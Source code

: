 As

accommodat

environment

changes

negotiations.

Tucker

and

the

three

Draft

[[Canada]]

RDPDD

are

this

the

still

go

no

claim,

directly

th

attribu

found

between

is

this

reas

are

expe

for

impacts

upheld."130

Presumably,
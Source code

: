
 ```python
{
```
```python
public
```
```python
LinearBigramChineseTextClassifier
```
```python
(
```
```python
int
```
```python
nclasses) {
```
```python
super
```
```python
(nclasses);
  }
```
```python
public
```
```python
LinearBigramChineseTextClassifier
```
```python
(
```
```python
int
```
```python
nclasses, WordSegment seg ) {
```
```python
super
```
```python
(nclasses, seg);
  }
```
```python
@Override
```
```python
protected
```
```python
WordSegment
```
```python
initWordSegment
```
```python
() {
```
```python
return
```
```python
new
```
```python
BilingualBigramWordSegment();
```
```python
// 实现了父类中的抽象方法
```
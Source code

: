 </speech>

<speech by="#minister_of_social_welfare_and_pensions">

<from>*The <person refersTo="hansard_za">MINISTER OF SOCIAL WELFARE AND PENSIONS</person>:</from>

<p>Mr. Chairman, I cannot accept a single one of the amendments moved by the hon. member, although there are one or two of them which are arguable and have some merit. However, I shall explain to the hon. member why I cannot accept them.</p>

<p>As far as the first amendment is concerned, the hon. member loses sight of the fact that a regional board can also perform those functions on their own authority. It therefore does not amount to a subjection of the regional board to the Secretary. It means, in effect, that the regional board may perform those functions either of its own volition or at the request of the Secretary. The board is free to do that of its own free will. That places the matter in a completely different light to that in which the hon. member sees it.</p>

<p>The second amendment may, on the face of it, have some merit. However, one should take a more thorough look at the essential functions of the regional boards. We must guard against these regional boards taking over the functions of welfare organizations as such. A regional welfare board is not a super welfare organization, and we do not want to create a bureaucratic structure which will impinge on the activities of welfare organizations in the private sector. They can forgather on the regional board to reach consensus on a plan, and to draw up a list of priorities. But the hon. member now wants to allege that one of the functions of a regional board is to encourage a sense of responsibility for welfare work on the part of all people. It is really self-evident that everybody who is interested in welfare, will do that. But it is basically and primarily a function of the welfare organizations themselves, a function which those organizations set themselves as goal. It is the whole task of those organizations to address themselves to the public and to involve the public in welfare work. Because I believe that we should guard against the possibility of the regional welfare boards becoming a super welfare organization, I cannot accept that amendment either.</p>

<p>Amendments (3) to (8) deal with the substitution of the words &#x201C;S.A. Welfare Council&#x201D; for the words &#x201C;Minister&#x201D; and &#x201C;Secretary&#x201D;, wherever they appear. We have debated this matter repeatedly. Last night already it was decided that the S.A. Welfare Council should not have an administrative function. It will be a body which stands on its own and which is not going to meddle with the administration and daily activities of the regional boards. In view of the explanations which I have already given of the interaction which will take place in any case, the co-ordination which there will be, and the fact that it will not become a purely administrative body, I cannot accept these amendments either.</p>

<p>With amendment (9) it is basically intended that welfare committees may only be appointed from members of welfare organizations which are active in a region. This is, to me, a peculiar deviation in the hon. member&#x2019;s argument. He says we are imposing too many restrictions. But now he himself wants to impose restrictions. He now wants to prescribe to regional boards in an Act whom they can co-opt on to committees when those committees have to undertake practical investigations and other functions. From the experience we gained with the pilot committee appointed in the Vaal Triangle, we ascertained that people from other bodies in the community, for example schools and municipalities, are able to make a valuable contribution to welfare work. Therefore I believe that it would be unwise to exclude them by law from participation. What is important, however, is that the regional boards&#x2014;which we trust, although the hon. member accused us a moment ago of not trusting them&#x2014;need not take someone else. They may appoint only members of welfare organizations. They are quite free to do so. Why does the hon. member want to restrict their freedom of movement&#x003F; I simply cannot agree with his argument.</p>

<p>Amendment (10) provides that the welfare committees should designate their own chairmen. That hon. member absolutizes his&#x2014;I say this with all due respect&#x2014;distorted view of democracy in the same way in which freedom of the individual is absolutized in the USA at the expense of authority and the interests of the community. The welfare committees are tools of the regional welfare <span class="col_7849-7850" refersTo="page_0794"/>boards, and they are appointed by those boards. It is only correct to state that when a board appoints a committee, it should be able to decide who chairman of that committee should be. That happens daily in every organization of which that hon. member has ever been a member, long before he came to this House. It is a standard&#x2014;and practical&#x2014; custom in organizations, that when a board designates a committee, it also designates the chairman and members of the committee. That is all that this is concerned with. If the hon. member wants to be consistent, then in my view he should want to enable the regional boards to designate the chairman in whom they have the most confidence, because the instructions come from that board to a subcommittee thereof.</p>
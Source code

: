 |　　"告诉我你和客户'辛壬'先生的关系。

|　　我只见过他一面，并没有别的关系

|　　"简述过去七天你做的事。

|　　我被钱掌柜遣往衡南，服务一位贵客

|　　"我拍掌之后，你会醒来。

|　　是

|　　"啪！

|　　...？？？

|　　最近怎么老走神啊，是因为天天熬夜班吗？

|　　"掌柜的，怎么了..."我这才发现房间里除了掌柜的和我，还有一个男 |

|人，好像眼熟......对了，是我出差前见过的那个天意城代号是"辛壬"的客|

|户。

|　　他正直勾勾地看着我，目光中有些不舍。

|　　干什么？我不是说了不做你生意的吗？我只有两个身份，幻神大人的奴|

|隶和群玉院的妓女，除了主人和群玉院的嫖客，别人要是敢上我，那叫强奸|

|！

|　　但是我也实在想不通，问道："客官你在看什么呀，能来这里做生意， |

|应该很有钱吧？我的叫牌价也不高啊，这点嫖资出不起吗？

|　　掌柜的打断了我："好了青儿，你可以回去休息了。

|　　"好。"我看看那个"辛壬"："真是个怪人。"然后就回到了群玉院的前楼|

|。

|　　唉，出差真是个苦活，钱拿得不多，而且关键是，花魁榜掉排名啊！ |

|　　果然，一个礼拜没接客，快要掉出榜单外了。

* * *

Write down every line of the data exactly as it appears above.

Source code

: As

accommodat

environment

changes

negotiations.

Tucker

and

the

three

Draft

[[Canada]]

RDPDD

are

this

the

still

go

no

claim,

directly

th

attribu

found

between

is

this

reas

are

expe

for

impacts

upheld."130

Presumably,
Source code

:
 ```python
{
```
```python
public
```
```python
LinearBigramChineseTextClassifier
```
```python
(
```
```python
int
```
```python
nclasses) {
```
```python
super
```
```python
(nclasses);
  }
```
```python
public
```
```python
LinearBigramChineseTextClassifier
```
```python
(
```
```python
int
```
```python
nclasses, WordSegment seg ) {
```
```python
super
```
```python
(nclasses, seg);
  }
```
```python
@Override
```
```python
protected
```
```python
WordSegment
```
```python
initWordSegment
```
```python
() {
```
```python
return
```
```python
new
```
```python
BilingualBigramWordSegment();
```
```python
// 实现了父类中的抽象方法
```
Source code

: </speech>

<speech by="#minister_of_social_welfare_and_pensions">

<from>*The <person refersTo="hansard_za">MINISTER OF SOCIAL WELFARE AND PENSIONS</person>:</from>

<p>Mr. Chairman, I cannot accept a single one of the amendments moved by the hon. member, although there are one or two of them which are arguable and have some merit. However, I shall explain to the hon. member why I cannot accept them.</p>

<p>As far as the first amendment is concerned, the hon. member loses sight of the fact that a regional board can also perform those functions on their own authority. It therefore does not amount to a subjection of the regional board to the Secretary. It means, in effect, that the regional board may perform those functions either of its own volition or at the request of the Secretary. The board is free to do that of its own free will. That places the matter in a completely different light to that in which the hon. member sees it.</p>

<p>The second amendment may, on the face of it, have some merit. However, one should take a more thorough look at the essential functions of the regional boards. We must guard against these regional boards taking over the functions of welfare organizations as such. A regional welfare board is not a super welfare organization, and we do not want to create a bureaucratic structure which will impinge on the activities of welfare organizations in the private sector. They can forgather on the regional board to reach consensus on a plan, and to draw up a list of priorities. But the hon. member now wants to allege that one of the functions of a regional board is to encourage a sense of responsibility for welfare work on the part of all people. It is really self-evident that everybody who is interested in welfare, will do that. But it is basically and primarily a function of the welfare organizations themselves, a function which those organizations set themselves as goal. It is the whole task of those organizations to address themselves to the public and to involve the public in welfare work. Because I believe that we should guard against the possibility of the regional welfare boards becoming a super welfare organization, I cannot accept that amendment either.</p>

<p>Amendments (3) to (8) deal with the substitution of the words &#x201C;S.A. Welfare Council&#x201D; for the words &#x201C;Minister&#x201D; and &#x201C;Secretary&#x201D;, wherever they appear. We have debated this matter repeatedly. Last night already it was decided that the S.A. Welfare Council should not have an administrative function. It will be a body which stands on its own and which is not going to meddle with the administration and daily activities of the regional boards. In view of the explanations which I have already given of the interaction which will take place in any case, the co-ordination which there will be, and the fact that it will not become a purely administrative body, I cannot accept these amendments either.</p>

<p>With amendment (9) it is basically intended that welfare committees may only be appointed from members of welfare organizations which are active in a region. This is, to me, a peculiar deviation in the hon. member&#x2019;s argument. He says we are imposing too many restrictions. But now he himself wants to impose restrictions. He now wants to prescribe to regional boards in an Act whom they can co-opt on to committees when those committees have to undertake practical investigations and other functions. From the experience we gained with the pilot committee appointed in the Vaal Triangle, we ascertained that people from other bodies in the community, for example schools and municipalities, are able to make a valuable contribution to welfare work. Therefore I believe that it would be unwise to exclude them by law from participation. What is important, however, is that the regional boards&#x2014;which we trust, although the hon. member accused us a moment ago of not trusting them&#x2014;need not take someone else. They may appoint only members of welfare organizations. They are quite free to do so. Why does the hon. member want to restrict their freedom of movement&#x003F; I simply cannot agree with his argument.</p>

<p>Amendment (10) provides that the welfare committees should designate their own chairmen. That hon. member absolutizes his&#x2014;I say this with all due respect&#x2014;distorted view of democracy in the same way in which freedom of the individual is absolutized in the USA at the expense of authority and the interests of the community. The welfare committees are tools of the regional welfare <span class="col_7849-7850" refersTo="page_0794"/>boards, and they are appointed by those boards. It is only correct to state that when a board appoints a committee, it should be able to decide who chairman of that committee should be. That happens daily in every organization of which that hon. member has ever been a member, long before he came to this House. It is a standard&#x2014;and practical&#x2014; custom in organizations, that when a board designates a committee, it also designates the chairman and members of the committee. That is all that this is concerned with. If the hon. member wants to be consistent, then in my view he should want to enable the regional boards to designate the chairman in whom they have the most confidence, because the instructions come from that board to a subcommittee thereof.</p>
Source code

: |　　"告诉我你和客户'辛壬'先生的关系。

|　　我只见过他一面，并没有别的关系

|　　"简述过去七天你做的事。

|　　我被钱掌柜遣往衡南，服务一位贵客

|　　"我拍掌之后，你会醒来。

|　　是

|　　"啪！

|　　...？？？

|　　最近怎么老走神啊，是因为天天熬夜班吗？

|　　"掌柜的，怎么了..."我这才发现房间里除了掌柜的和我，还有一个男 |

|人，好像眼熟......对了，是我出差前见过的那个天意城代号是"辛壬"的客|

|户。

|　　他正直勾勾地看着我，目光中有些不舍。

|　　干什么？我不是说了不做你生意的吗？我只有两个身份，幻神大人的奴|

|隶和群玉院的妓女，除了主人和群玉院的嫖客，别人要是敢上我，那叫强奸|

|！

|　　但是我也实在想不通，问道："客官你在看什么呀，能来这里做生意， |

|应该很有钱吧？我的叫牌价也不高啊，这点嫖资出不起吗？

|　　掌柜的打断了我："好了青儿，你可以回去休息了。

|　　"好。"我看看那个"辛壬"："真是个怪人。"然后就回到了群玉院的前楼|

|。

|　　唉，出差真是个苦活，钱拿得不多，而且关键是，花魁榜掉排名啊！ |

|　　果然，一个礼拜没接客，快要掉出榜单外了。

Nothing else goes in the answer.